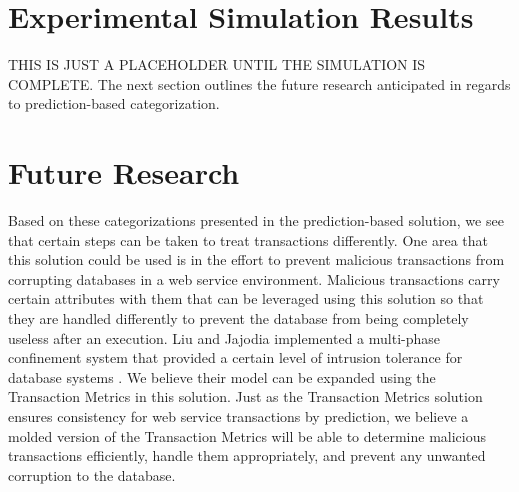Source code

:\documentclass[conference]{IEEEtran}
\begin{document}

\section{Experimental Simulation Results}
\label{sec:experimentation}
THIS IS JUST A PLACEHOLDER UNTIL THE SIMULATION IS COMPLETE. The next section outlines the future research anticipated in regards to prediction-based categorization.

\section{Future Research}
\label{sec:future_research}
Based on these categorizations presented in the prediction-based solution, we see that certain steps can be taken to treat transactions differently. One area that this solution could be used is in the effort to prevent malicious transactions from corrupting databases in a web service environment. Malicious transactions carry certain attributes with them that can be leveraged using this solution so that they are handled differently to prevent the database from being completely useless after an execution. Liu and Jajodia implemented a multi-phase confinement system that provided a certain level of intrusion tolerance for database systems \cite{Liu_Intrusion}. We believe their model can be expanded using the Transaction Metrics in this solution. Just as the Transaction Metrics solution ensures consistency for web service transactions by prediction, we believe a molded version of the Transaction Metrics will be able to determine malicious transactions efficiently, handle them appropriately, and prevent any unwanted corruption to the database.


%
\end{document}
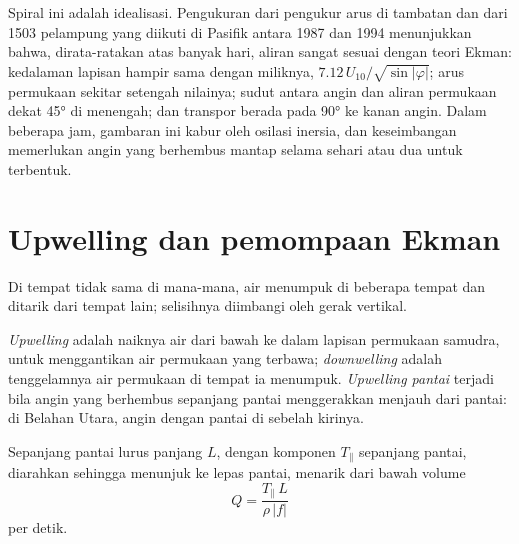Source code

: Spiral ini adalah idealisasi. Pengukuran dari pengukur arus di tambatan dan dari \num{1503} pelampung yang diikuti di Pasifik antara 1987 dan 1994 menunjukkan bahwa, dirata-ratakan atas banyak hari, aliran sangat sesuai dengan teori Ekman: kedalaman lapisan hampir sama dengan miliknya, $7.12\,U_{10}/\sqrt{\sin|\varphi|}$; arus permukaan sekitar setengah nilainya; sudut antara angin dan aliran permukaan dekat \ang{45} di  menengah; dan transpor berada pada \ang{90} ke kanan angin. Dalam beberapa jam, gambaran ini kabur oleh osilasi inersia, dan keseimbangan memerlukan angin yang berhembus mantap selama sehari atau dua untuk terbentuk.

\section{Upwelling dan pemompaan Ekman}\label{sec:b1:ocean-circulation:upwelling}

Di tempat  tidak sama di mana-mana, air menumpuk di beberapa tempat dan ditarik dari tempat lain; selisihnya diimbangi oleh gerak vertikal.

\begin{definition}\label{def:b1:ocean-circulation:upwelling}
\emph{Upwelling} adalah naiknya air dari bawah ke dalam lapisan permukaan samudra,
untuk menggantikan air permukaan yang terbawa; \emph{downwelling}%
 adalah tenggelamnya air permukaan di tempat ia menumpuk.
\emph{Upwelling pantai} terjadi bila angin yang berhembus sepanjang
pantai menggerakkan  menjauh dari pantai: di Belahan Utara, angin dengan pantai di sebelah kirinya.
\end{definition}

\begin{proposition}\label{prop:b1:ocean-circulation:coastal}
Sepanjang pantai lurus panjang $L$,  dengan komponen $T_\parallel$
sepanjang pantai, diarahkan sehingga  menunjuk ke lepas pantai, menarik
dari bawah  volume
\[
  Q = \frac{T_\parallel\,L}{\rho\,|f|}
\]
per detik.
\end{proposition}

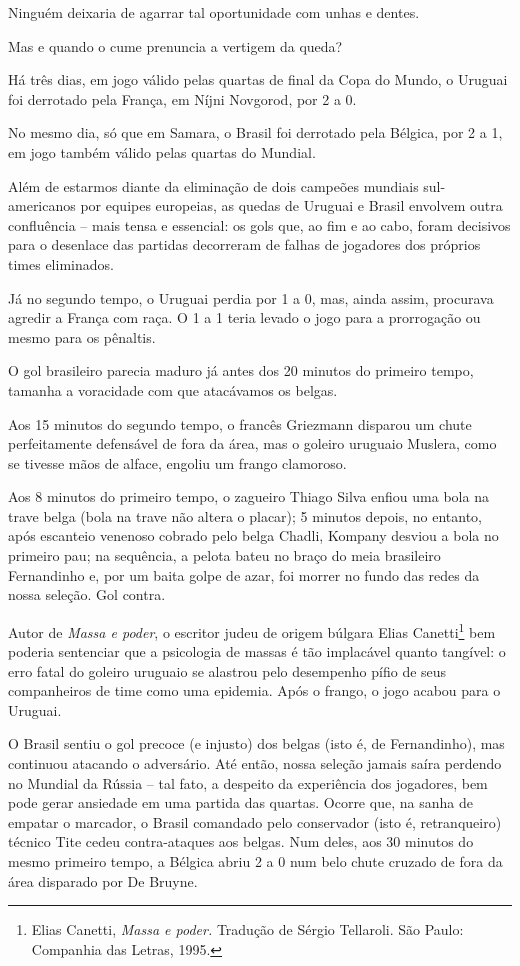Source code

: Ninguém deixaria de agarrar tal oportunidade com unhas e dentes.

Mas e quando o cume prenuncia a vertigem da queda?

Há três dias, em jogo válido pelas quartas de final da Copa do Mundo, o
Uruguai foi derrotado pela França, em Níjni Novgorod, por 2 a 0.

No mesmo dia, só que em Samara, o Brasil foi derrotado pela Bélgica, por
2 a 1, em jogo também válido pelas quartas do Mundial.

Além de estarmos diante da eliminação de dois campeões mundiais
sul-americanos por equipes europeias, as quedas de Uruguai e Brasil
envolvem outra confluência -- mais tensa e essencial: os gols que, ao
fim e ao cabo, foram decisivos para o desenlace das partidas decorreram
de falhas de jogadores dos próprios times eliminados.

Já no segundo tempo, o Uruguai perdia por 1 a 0, mas, ainda assim,
procurava agredir a França com raça. O 1 a 1 teria levado o jogo para a
prorrogação ou mesmo para os pênaltis.

O gol brasileiro parecia maduro já antes dos 20 minutos do primeiro
tempo, tamanha a voracidade com que atacávamos os belgas.

Aos 15 minutos do segundo tempo, o francês Griezmann disparou um chute
perfeitamente defensável de fora da área, mas o goleiro uruguaio
Muslera, como se tivesse mãos de alface, engoliu um frango clamoroso.

Aos 8 minutos do primeiro tempo, o zagueiro Thiago Silva enfiou uma bola
na trave belga (bola na trave não altera o placar); 5 minutos depois, no
entanto, após escanteio venenoso cobrado pelo belga Chadli, Kompany
desviou a bola no primeiro pau; na sequência, a pelota bateu no braço do
meia brasileiro Fernandinho e, por um baita golpe de azar, foi morrer no
fundo das redes da nossa seleção. Gol contra.

Autor de \emph{Massa e poder}, o escritor judeu de origem búlgara Elias
Canetti\footnote{Elias Canetti, \emph{Massa e poder.} Tradução de Sérgio
  Tellaroli. São Paulo: Companhia das Letras, 1995.} bem poderia
sentenciar que a psicologia de massas é tão implacável quanto tangível:
o erro fatal do goleiro uruguaio se alastrou pelo desempenho pífio de
seus companheiros de time como uma epidemia. Após o frango, o jogo
acabou para o Uruguai.

O Brasil sentiu o gol precoce (e injusto) dos belgas (isto é, de
Fernandinho), mas continuou atacando o adversário. Até então, nossa
seleção jamais saíra perdendo no Mundial da Rússia -- tal fato, a
despeito da experiência dos jogadores, bem pode gerar ansiedade em uma
partida das quartas. Ocorre que, na sanha de empatar o marcador, o
Brasil comandado pelo conservador (isto é, retranqueiro) técnico Tite
cedeu contra-ataques aos belgas. Num deles, aos 30 minutos do mesmo
primeiro tempo, a Bélgica abriu 2 a 0 num belo chute cruzado de fora da
área disparado por De Bruyne.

■ ■ ■ ■ ■

What the task requires: Return every line of the records in which the word "brasileiro" is found.

Task response:
O gol brasileiro parecia maduro já antes dos 20 minutos do primeiro
meia brasileiro Fernandinho e, por um baita golpe de azar, foi morrer no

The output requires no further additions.